> **REQUIREMENT**
Return the lines that run from the beginning of the entries to the line holding "廣隆調整股價 at day $t$|Price & Return|", inclusive, and drop the pictures.
DATA PROVIDED START
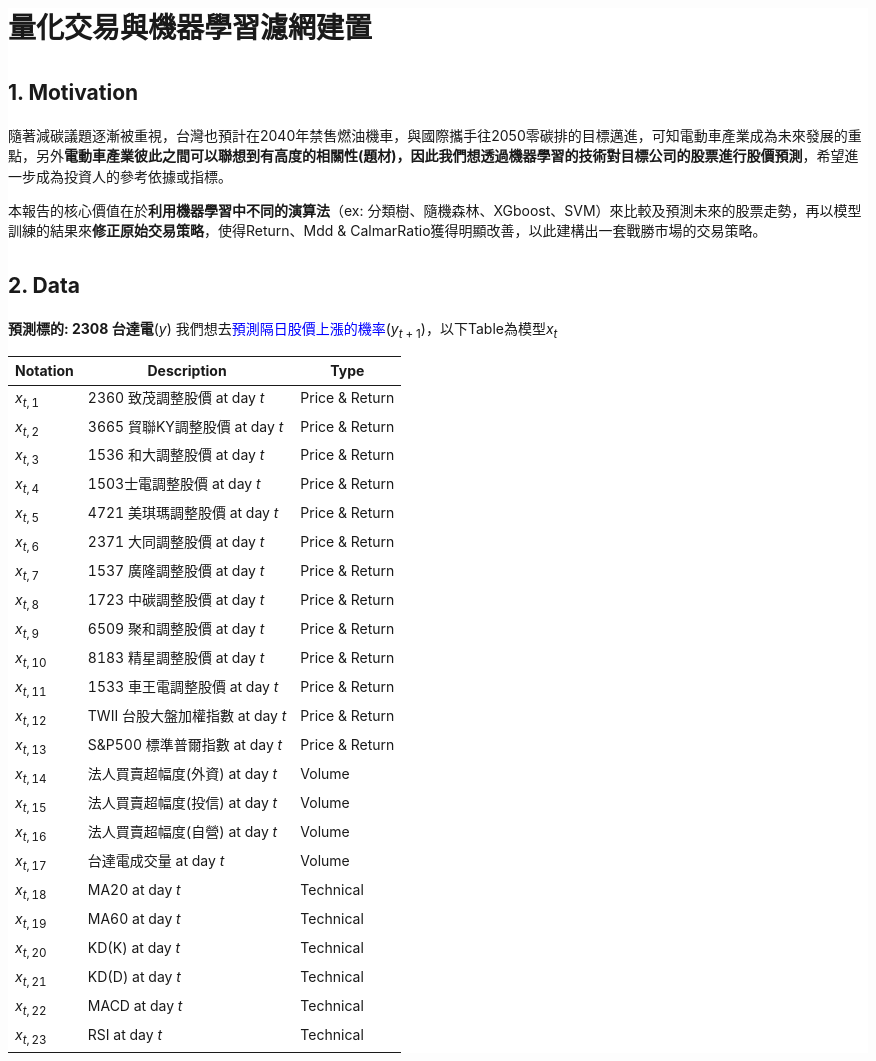 # 量化交易與機器學習濾網建置

## 1. Motivation

隨著減碳議題逐漸被重視，台灣也預計在2040年禁售燃油機車，與國際攜手往2050零碳排的目標邁進，可知電動車產業成為未來發展的重點，另外**電動車產業彼此之間可以聯想到有高度的相關性(題材)，因此我們想透過機器學習的技術對目標公司的股票進行股價預測**，希望進一步成為投資人的參考依據或指標。

本報告的核心價值在於**利用機器學習中不同的演算法**（ex: 分類樹、隨機森林、XGboost、SVM）來比較及預測未來的股票走勢，再以模型訓練的結果來**修正原始交易策略**，使得Return、Mdd & CalmarRatio獲得明顯改善，以此建構出一套戰勝市場的交易策略。


## 2. Data 
**預測標的: 2308 台達電**($y$)
我們想去<font color="blue">預測隔日股價上漲的機率</font>($y_{t+1}$)，以下Table為模型$x_t$

|Notation|Description|Type|
|--|--|---|
| $x_{t,1}$|2360 致茂調整股價 at day $t$|Price & Return|
| $x_{t,2}$|3665 貿聯KY調整股價 at day $t$|Price & Return|
| $x_{t,3}$|1536  和大調整股價 at day $t$|Price & Return|
| $x_{t,4}$|1503士電調整股價 at day $t$|Price & Return|
| $x_{t,5}$|4721 美琪瑪調整股價 at day $t$|Price & Return|
| $x_{t,6}$|2371 大同調整股價 at day $t$|Price & Return|
| $x_{t,7}$|1537 廣隆調整股價 at day $t$|Price & Return|
| $x_{t,8}$|1723 中碳調整股價 at day $t$|Price & Return|
| $x_{t,9}$|6509 聚和調整股價 at day $t$|Price & Return|
| $x_{t,10}$|8183 精星調整股價 at day $t$|Price & Return|
| $x_{t,11}$|1533 車王電調整股價 at day $t$|Price & Return|
| $x_{t,12}$|TWII 台股大盤加權指數 at day $t$|Price & Return|
| $x_{t,13}$|S&P500 標準普爾指數 at day $t$|Price & Return|
| $x_{t,14}$|法人買賣超幅度(外資) at day $t$|Volume|
| $x_{t,15}$|法人買賣超幅度(投信) at day $t$|Volume|
| $x_{t,16}$|法人買賣超幅度(自營) at day $t$|Volume|
| $x_{t,17}$|台達電成交量 at day $t$|Volume|
| $x_{t,18}$|MA20 at day $t$|Technical|
| $x_{t,19}$|MA60 at day $t$|Technical|
| $x_{t,20}$|KD(K) at day $t$|Technical|
| $x_{t,21}$|KD(D) at day $t$|Technical|
| $x_{t,22}$|MACD at day $t$|Technical|
| $x_{t,23}$|RSI at day $t$|Technical|
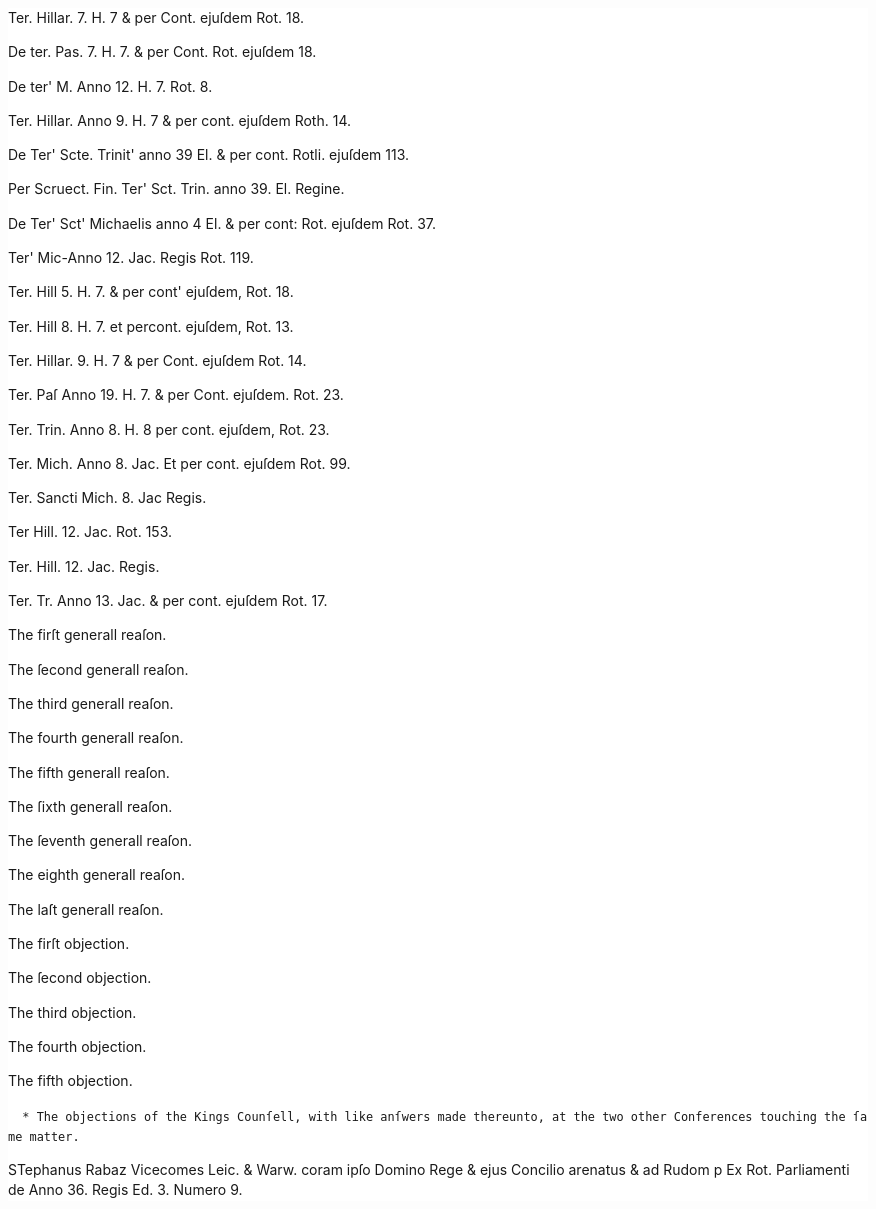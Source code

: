 Ter. Hillar. 7. H. 7 & per Cont. ejuſdem Rot. 18.

De ter. Pas. 7. H. 7. & per Cont. Rot. ejuſdem 18.

De ter' M. Anno 12. H. 7. Rot. 8.

Ter. Hillar. Anno 9. H. 7 & per cont. ejuſdem Roth. 14.

De Ter' Scte. Trinit' anno 39 El. & per cont. Rotli. ejuſdem 113.

Per Scruect. Fin. Ter' Sct. Trin. anno 39. El. Regine.

De Ter' Sct' Michaelis anno 4 El. & per cont: Rot. ejuſdem Rot. 37.

Ter' Mic-Anno 12. Jac. Regis Rot. 119.

Ter. Hill 5. H. 7. & per cont' ejuſdem, Rot. 18.

Ter. Hill 8. H. 7. et percont. ejuſdem, Rot. 13.

Ter. Hillar. 9. H. 7 & per Cont. ejuſdem Rot. 14.

Ter. Paſ Anno 19. H. 7. & per Cont. ejuſdem. Rot. 23.

Ter. Trin. Anno 8. H. 8 per cont. ejuſdem, Rot. 23.

Ter. Mich. Anno 8. Jac. Et per cont. ejuſdem Rot. 99.

Ter. Sancti Mich. 8. Jac Regis.

Ter Hill. 12. Jac. Rot. 153.

Ter. Hill. 12. Jac. Regis.

Ter. Tr. Anno 13. Jac. & per cont. ejuſdem Rot. 17.

The firſt generall reaſon.

The ſecond generall reaſon.

The third generall reaſon.

The fourth generall reaſon.

The fifth generall reaſon.

The ſixth generall reaſon.

The ſeventh generall reaſon.

The eighth generall reaſon.

The laſt generall reaſon.

The firſt objection.

The ſecond objection.

The third objection.

The fourth objection.

The fifth objection.

      * The objections of the Kings Counſell, with like anſwers made thereunto, at the two other Conferences touching the ſame matter.
STephanus Rabaz Vicecomes Leic. & Warw. coram ipſo Domino Rege & ejus Concilio arenatus & ad Rudom p
Ex Rot. Parliamenti de Anno 36. Regis Ed. 3. Numero 9.
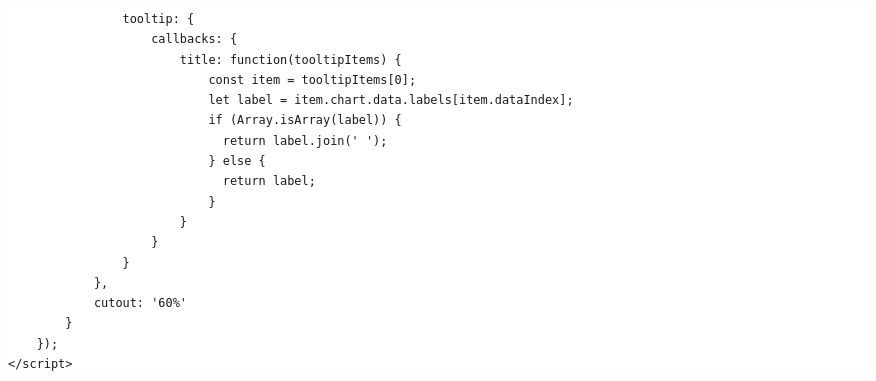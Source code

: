                     tooltip: {
                        callbacks: {
                            title: function(tooltipItems) {
                                const item = tooltipItems[0];
                                let label = item.chart.data.labels[item.dataIndex];
                                if (Array.isArray(label)) {
                                  return label.join(' ');
                                } else {
                                  return label;
                                }
                            }
                        }
                    }
                },
                cutout: '60%'
            }
        });
    </script>

</body>
</html>

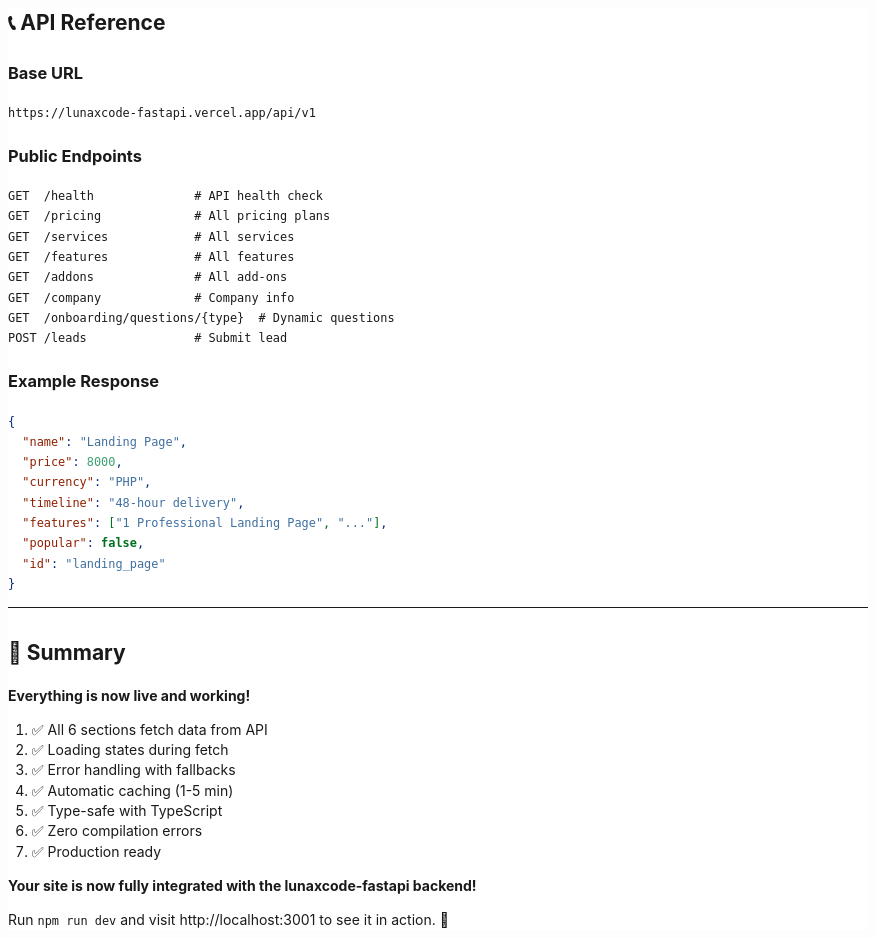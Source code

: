
## 📞 API Reference

### Base URL
```
https://lunaxcode-fastapi.vercel.app/api/v1
```

### Public Endpoints
```
GET  /health              # API health check
GET  /pricing             # All pricing plans
GET  /services            # All services
GET  /features            # All features
GET  /addons              # All add-ons
GET  /company             # Company info
GET  /onboarding/questions/{type}  # Dynamic questions
POST /leads               # Submit lead
```

### Example Response
```json
{
  "name": "Landing Page",
  "price": 8000,
  "currency": "PHP",
  "timeline": "48-hour delivery",
  "features": ["1 Professional Landing Page", "..."],
  "popular": false,
  "id": "landing_page"
}
```

---

## 🎊 Summary

**Everything is now live and working!**

1. ✅ All 6 sections fetch data from API
2. ✅ Loading states during fetch
3. ✅ Error handling with fallbacks
4. ✅ Automatic caching (1-5 min)
5. ✅ Type-safe with TypeScript
6. ✅ Zero compilation errors
7. ✅ Production ready

**Your site is now fully integrated with the lunaxcode-fastapi backend!**

Run `npm run dev` and visit http://localhost:3001 to see it in action. 🚀
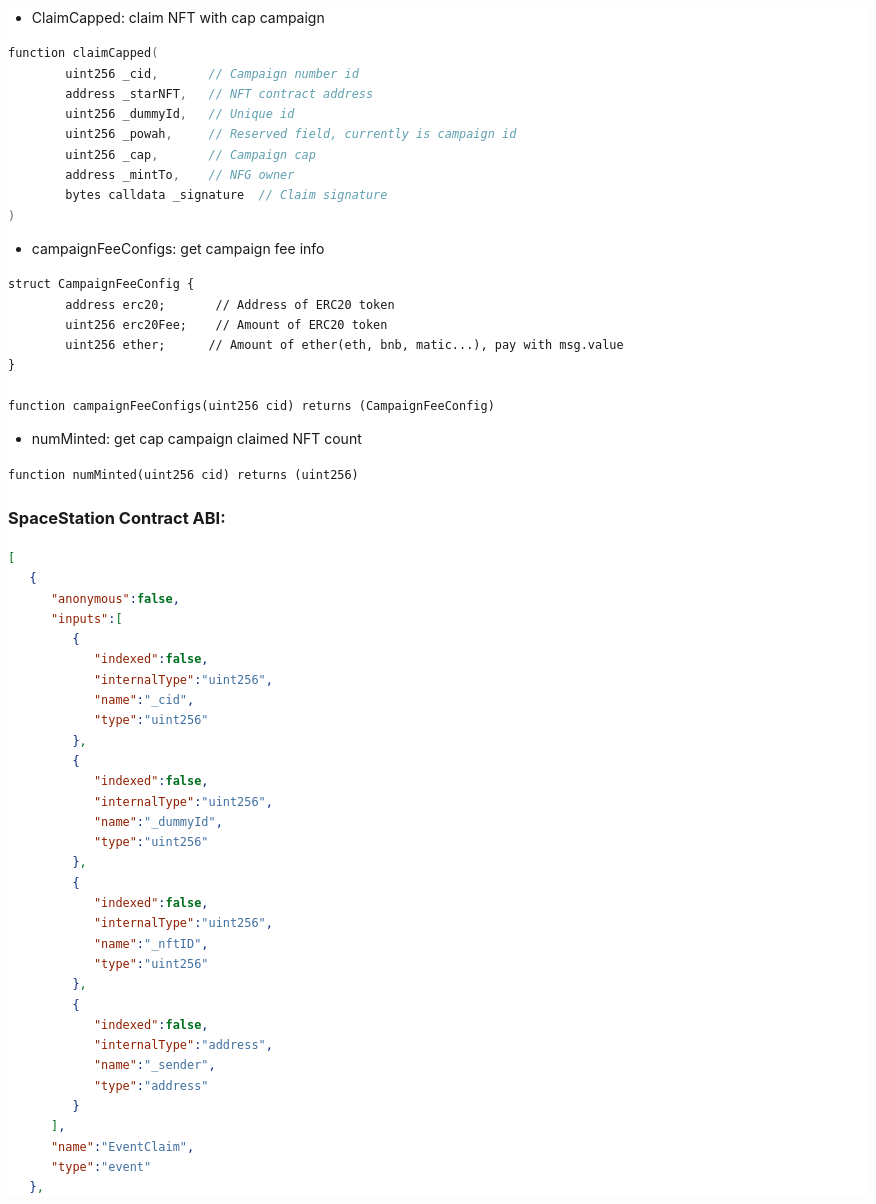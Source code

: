 * ClaimCapped: claim NFT with cap campaign

```go
function claimCapped(
        uint256 _cid,       // Campaign number id
        address _starNFT,   // NFT contract address
        uint256 _dummyId,   // Unique id
        uint256 _powah,     // Reserved field, currently is campaign id
        uint256 _cap,       // Campaign cap
        address _mintTo,    // NFG owner
        bytes calldata _signature  // Claim signature
)
```

* campaignFeeConfigs: get campaign fee info

```solidity
struct CampaignFeeConfig {
        address erc20;       // Address of ERC20 token
        uint256 erc20Fee;    // Amount of ERC20 token
        uint256 ether;      // Amount of ether(eth, bnb, matic...), pay with msg.value
}

function campaignFeeConfigs(uint256 cid) returns (CampaignFeeConfig)
```

* numMinted: get cap campaign claimed NFT count

```solidity
function numMinted(uint256 cid) returns (uint256)
```

### SpaceStation Contract ABI:

```json
[
   {
      "anonymous":false,
      "inputs":[
         {
            "indexed":false,
            "internalType":"uint256",
            "name":"_cid",
            "type":"uint256"
         },
         {
            "indexed":false,
            "internalType":"uint256",
            "name":"_dummyId",
            "type":"uint256"
         },
         {
            "indexed":false,
            "internalType":"uint256",
            "name":"_nftID",
            "type":"uint256"
         },
         {
            "indexed":false,
            "internalType":"address",
            "name":"_sender",
            "type":"address"
         }
      ],
      "name":"EventClaim",
      "type":"event"
   },
```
DATA PROVIDED END
> **TASK RESPONSE**
 # 量化交易與機器學習濾網建置

## 1. Motivation

隨著減碳議題逐漸被重視，台灣也預計在2040年禁售燃油機車，與國際攜手往2050零碳排的目標邁進，可知電動車產業成為未來發展的重點，另外**電動車產業彼此之間可以聯想到有高度的相關性(題材)，因此我們想透過機器學習的技術對目標公司的股票進行股價預測**，希望進一步成為投資人的參考依據或指標。

本報告的核心價值在於**利用機器學習中不同的演算法**（ex: 分類樹、隨機森林、XGboost、SVM）來比較及預測未來的股票走勢，再以模型訓練的結果來**修正原始交易策略**，使得Return、Mdd & CalmarRatio獲得明顯改善，以此建構出一套戰勝市場的交易策略。


## 2. Data 
**預測標的: 2308 台達電**($y$)
我們想去<font color="blue">預測隔日股價上漲的機率</font>($y_{t+1}$)，以下Table為模型$x_t$

|Notation|Description|Type|
|--|--|---|
| $x_{t,1}$|2360 致茂調整股價 at day $t$|Price & Return|
| $x_{t,2}$|3665 貿聯KY調整股價 at day $t$|Price & Return|
| $x_{t,3}$|1536  和大調整股價 at day $t$|Price & Return|
| $x_{t,4}$|1503士電調整股價 at day $t$|Price & Return|
| $x_{t,5}$|4721 美琪瑪調整股價 at day $t$|Price & Return|
| $x_{t,6}$|2371 大同調整股價 at day $t$|Price & Return|
| $x_{t,7}$|1537 廣隆調整股價 at day $t$|Price & Return|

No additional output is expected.